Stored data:
--- START ---

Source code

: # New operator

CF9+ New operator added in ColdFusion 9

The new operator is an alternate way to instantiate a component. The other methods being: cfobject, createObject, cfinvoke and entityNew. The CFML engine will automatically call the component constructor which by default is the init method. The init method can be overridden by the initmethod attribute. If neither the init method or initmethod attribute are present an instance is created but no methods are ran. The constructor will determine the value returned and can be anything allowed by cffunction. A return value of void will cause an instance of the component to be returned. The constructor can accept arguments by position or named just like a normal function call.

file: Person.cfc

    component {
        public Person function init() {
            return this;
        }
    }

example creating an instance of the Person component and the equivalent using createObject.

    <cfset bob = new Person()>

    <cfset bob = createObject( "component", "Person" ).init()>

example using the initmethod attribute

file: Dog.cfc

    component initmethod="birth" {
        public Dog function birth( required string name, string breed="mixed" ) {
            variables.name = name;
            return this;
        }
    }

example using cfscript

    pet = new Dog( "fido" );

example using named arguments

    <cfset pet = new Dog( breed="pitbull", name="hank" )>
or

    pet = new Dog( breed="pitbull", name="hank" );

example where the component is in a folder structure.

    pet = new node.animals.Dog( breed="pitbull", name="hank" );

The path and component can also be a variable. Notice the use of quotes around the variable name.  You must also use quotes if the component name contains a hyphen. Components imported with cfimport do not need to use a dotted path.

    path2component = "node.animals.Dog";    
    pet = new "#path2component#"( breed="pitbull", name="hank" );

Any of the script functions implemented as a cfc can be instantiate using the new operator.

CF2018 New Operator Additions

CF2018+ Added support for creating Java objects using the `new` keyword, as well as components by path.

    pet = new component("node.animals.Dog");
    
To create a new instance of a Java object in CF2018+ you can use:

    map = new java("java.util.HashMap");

--- END ---

YOUR TASK - Out of the data above, return each line where the word "using" can be found.

PROBLEM SOLUTION -
example creating an instance of the Person component and the equivalent using createObject.
example using the initmethod attribute
example using cfscript
example using named arguments
Any of the script functions implemented as a cfc can be instantiate using the new operator.
CF2018+ Added support for creating Java objects using the `new` keyword, as well as components by path.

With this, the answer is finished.